Exercise requirements: Can you quote exactly the stretch of lines from the one with "<blockquote>" through the final line of the material, both ends included?

Raw data:
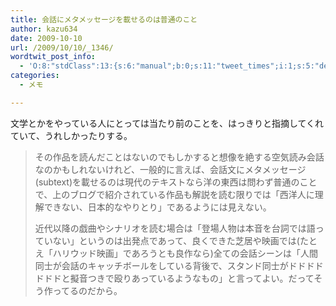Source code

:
 ```yaml
---
title: 会話にメタメッセージを載せるのは普通のこと
author: kazu634
date: 2009-10-10
url: /2009/10/10/_1346/
wordtwit_post_info:
  - 'O:8:"stdClass":13:{s:6:"manual";b:0;s:11:"tweet_times";i:1;s:5:"delay";i:0;s:7:"enabled";i:1;s:10:"separation";s:2:"60";s:7:"version";s:3:"3.7";s:14:"tweet_template";b:0;s:6:"status";i:2;s:6:"result";a:0:{}s:13:"tweet_counter";i:2;s:13:"tweet_log_ids";a:1:{i:0;i:4821;}s:9:"hash_tags";a:0:{}s:8:"accounts";a:1:{i:0;s:7:"kazu634";}}'
categories:
  - メモ

---
```

<div class="section">
<p>
    文学とかをやっている人にとっては当たり前のことを、はっきりと指摘してくれていて、うれしかったりする。
</p>
  
<blockquote>
<p>
      その作品を読んだことはないのでもしかすると想像を絶する空気読み会話なのかもしれないけれど、一般的に言えば、会話文にメタメッセージ(subtext)を載せるのは現代のテキストなら洋の東西は問わず普通のことで、上のブログで紹介されている作品も解説を読む限りでは「西洋人に理解できない、日本的なやりとり」であるようには見えない。
</p>
    
<p>
      近代以降の戯曲やシナリオを読む場合は「登場人物は本音を台詞では語っていない」というのは出発点であって、良くできた芝居や映画では(たとえ「ハリウッド映画」であろうとも良作なら)全ての会話シーンは「人間同士が会話のキャッチボールをしている背後で、スタンド同士がドドドドドドドと擬音つきで殴りあっているようなもの」と言ってよい。だってそう作ってるのだから。
</p>
</blockquote>
</div>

Exercise answer:
<blockquote>
<p>
      その作品を読んだことはないのでもしかすると想像を絶する空気読み会話なのかもしれないけれど、一般的に言えば、会話文にメタメッセージ(subtext)を載せるのは現代のテキストなら洋の東西は問わず普通のことで、上のブログで紹介されている作品も解説を読む限りでは「西洋人に理解できない、日本的なやりとり」であるようには見えない。
</p>
    
<p>
      近代以降の戯曲やシナリオを読む場合は「登場人物は本音を台詞では語っていない」というのは出発点であって、良くできた芝居や映画では(たとえ「ハリウッド映画」であろうとも良作なら)全ての会話シーンは「人間同士が会話のキャッチボールをしている背後で、スタンド同士がドドドドドドドと擬音つきで殴りあっているようなもの」と言ってよい。だってそう作ってるのだから。
</p>
</blockquote>
</div>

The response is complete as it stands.